As described above, the model is based purely on quality of life metrics and does not take into account a number of factors or circumstances that will have an effect on home value. Among the factors left out of our analysis are the rate of new-home construction, the relative cost of rentals and the rate of population change. The projected values are therefore not a prediction; based on this data we cannot say whether prices in any particular city will rise or fall.
Data on violent crime rates comes from the FBI’s Uniform Crime Reporting tool as well as local government websites. Data on average high school graduation rates comes from the Department of Education’s EdFacts website. Data on the number of dining and entertainment establishments comes from the U.S. Census Bureau’s Zip Codes Business Patterns database.
Data on the average number of precipitation days (the number of days per year with at least 0.1 inches of precipitation) comes from the National Oceanic and Atmospheric Administration, as does data on the number of “extreme temperature days.” That metric totals the average days per year in which maximum temperatures are lower than 40 or higher than 90.
Data on the percentage of the population with a bachelor’s degree or higher comes from the U.S. Census Bureau’s American Communities Survey. Data on unemployment rates comes from the Bureau of Labor Statistics. Data on each city’s Walk Score comes from WalkScore.com.

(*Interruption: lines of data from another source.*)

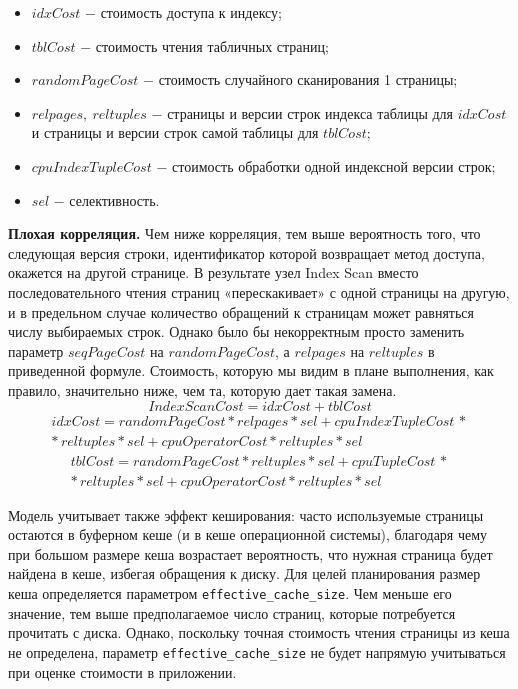 \begin{itemize}
    \item $idxCost$ $-$ стоимость доступа к индексу;
    \item $tblCost$ $-$ стоимость чтения табличных страниц;
    \item $randomPageCost$ $-$ стоимость случайного сканирования 1 страницы;
    \item $relpages, \ reltuples$ $-$ страницы и версии строк индекса таблицы для $idxCost$ и страницы и версии строк самой таблицы для $tblCost$;
    \item $cpuIndexTupleCost$ $-$ стоимость обработки одной индексной версии строк;
    \item $sel$ $-$ селективность.
\end{itemize}

\textbf{Плохая корреляция.} Чем ниже корреляция, тем выше вероятность того, что следующая версия строки, идентификатор которой возвращает метод доступа, окажется на другой странице. В результате узел Index Scan вместо последовательного чтения страниц «перескакивает» с одной страницы на другую, и в предельном случае количество обращений к страницам может равняться числу выбираемых строк. Однако было бы некорректным просто заменить параметр $seqPageCost$ на $randomPageCost$, а $relpages$ на $reltuples$ в приведенной формуле. Стоимость, которую мы видим в плане выполнения, как правило, значительно ниже, чем та, которую дает такая замена.
\begin{equation}
    IndexScanCost = idxCost +tblCost
\end{equation}
\begin{equation}
    \begin{array}{c}
         idxCost = randomPageCost * relpages * sel + cpuIndexTupleCost \, * \\ 
         * \, reltuples* sel + cpuOperatorCost * reltuples * sel
    \end{array}
\end{equation}
\begin{equation}
    \begin{array}{c}
         tblCost = randomPageCost * reltuples * sel + cpuTupleCost \, * \\
         * \, reltuples * sel + cpuOperatorCost * reltuples * sel
    \end{array}
\end{equation}

Модель учитывает также эффект кеширования: часто используемые страницы остаются в буферном кеше (и в кеше операционной системы), благодаря чему при большом размере кеша возрастает вероятность, что нужная страница будет найдена в кеше, избегая обращения к диску. Для целей планирования размер кеша определяется параметром \texttt{effective\_cache\_size}. Чем меньше его значение, тем выше предполагаемое число страниц, которые потребуется прочитать с диска. Однако, поскольку точная стоимость чтения страницы из кеша не определена, параметр \texttt{effective\_cache\_size} не будет напрямую учитываться при оценке стоимости в приложении.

Data on home values per square foot comes from Zillow. We used Zillow data to perform our own calculations. We averaged monthly home value per square foot figures over 2015 to produce a 2015 average home value per square foot.
Questions about our study? Contact us at email@example.com.
Photo credit: ©iStock.com/Davel_5957
1. For example: Martin Shields, Stephan J. Goetz, and Quiyan Wang, “Out-Migration from the Northeast U.S.: The Relative Roles of Economic and Amenity Differentials,” Amenities and Rural Development, 2005.
2. The linear least-squares method minimizes the differences between the values projected by the model and the actual values (these are called residuals). It creates the best possible description of the data using the given variables and assuming linear relationships.